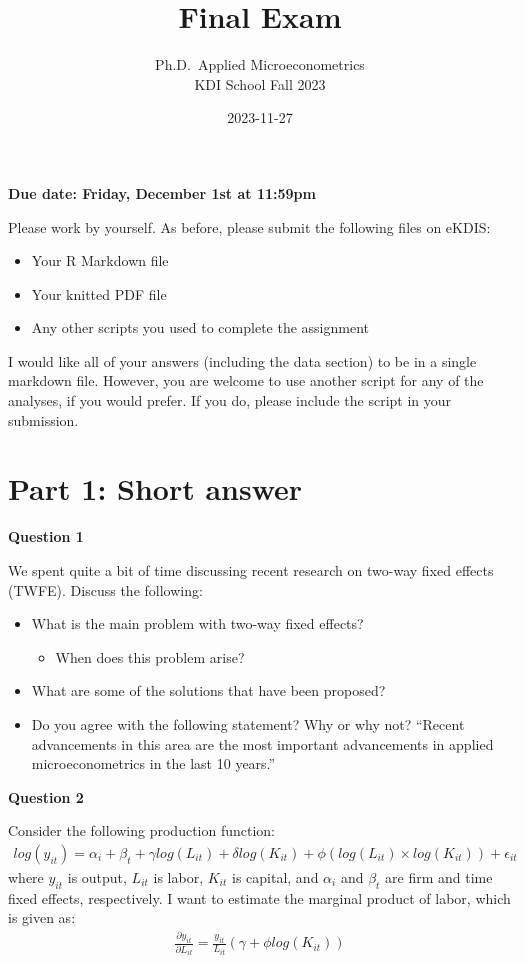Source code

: \documentclass[
]{article}
\title{Final Exam}
\subtitle{Ph.D.~Applied Microeconometrics\\
KDI School Fall 2023}
\author{}
\date{\vspace{-2.5em}2023-11-27}
\providecommand{\tightlist}{%
  \setlength{\itemsep}{0pt}\setlength{\parskip}{0pt}}
\begin{document}
\maketitle

\textbf{Due date: Friday, December 1st at 11:59pm}

Please work by yourself. As before, please submit the following files on eKDIS:

\begin{itemize}
\tightlist
\item
  Your R Markdown file
\item
  Your knitted PDF file
\item
  Any other scripts you used to complete the assignment
\end{itemize}

I would like all of your answers (including the data section) to be in a single markdown file. However, you are welcome to use another script for any of the analyses, if you would prefer. If you do, please include the script in your submission.

\hypertarget{part-1-short-answer}{%
\section{Part 1: Short answer}\label{part-1-short-answer}}

\textbf{Question 1}

We spent quite a bit of time discussing recent research on two-way fixed effects (TWFE). Discuss the following:

\begin{itemize}
\tightlist
\item
  What is the main problem with two-way fixed effects?

  \begin{itemize}
  \tightlist
  \item
    When does this problem arise?
  \end{itemize}
\item
  What are some of the solutions that have been proposed?
\item
  Do you agree with the following statement? Why or why not? ``Recent advancements in this area are the most important advancements in applied microeconometrics in the last 10 years.''
\end{itemize}

\textbf{Question 2}

Consider the following production function:
\begin{gather} \label{eq:prod} log(y_{it}) = \alpha_i + \beta_t + \gamma log(L_{it}) + \delta log(K_{it}) + \phi\left(log(L_{it})\times log(K_{it})\right) + \epsilon_{it} \end{gather}
where \(y_{it}\) is output, \(L_{it}\) is labor, \(K_{it}\) is capital, and \(\alpha_i\) and \(\beta_t\) are firm and time fixed effects, respectively. I want to estimate the marginal product of labor, which is given as:
\begin{gather} \label{eq:mp} \frac{\partial y_{it}}{\partial L_{it}} = \frac{y_{it}}{L_{it}}\left(\gamma + \phi log(K_{it})\right) \end{gather}
\end{document}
--
[EXERCISE PROMPT]: The lines to be transcribed are those from the first line of the data above through the line holding "date: Friday, December", inclusive; copy them exactly and only, leaving out the pictures.

[EXERCISE ANSWER]:
Source code

: \documentclass[
]{article}
\title{Final Exam}
\subtitle{Ph.D.~Applied Microeconometrics\\
KDI School Fall 2023}
\author{}
\date{\vspace{-2.5em}2023-11-27}
\providecommand{\tightlist}{%
  \setlength{\itemsep}{0pt}\setlength{\parskip}{0pt}}
\begin{document}
\maketitle

\textbf{Due date: Friday, December 1st at 11:59pm}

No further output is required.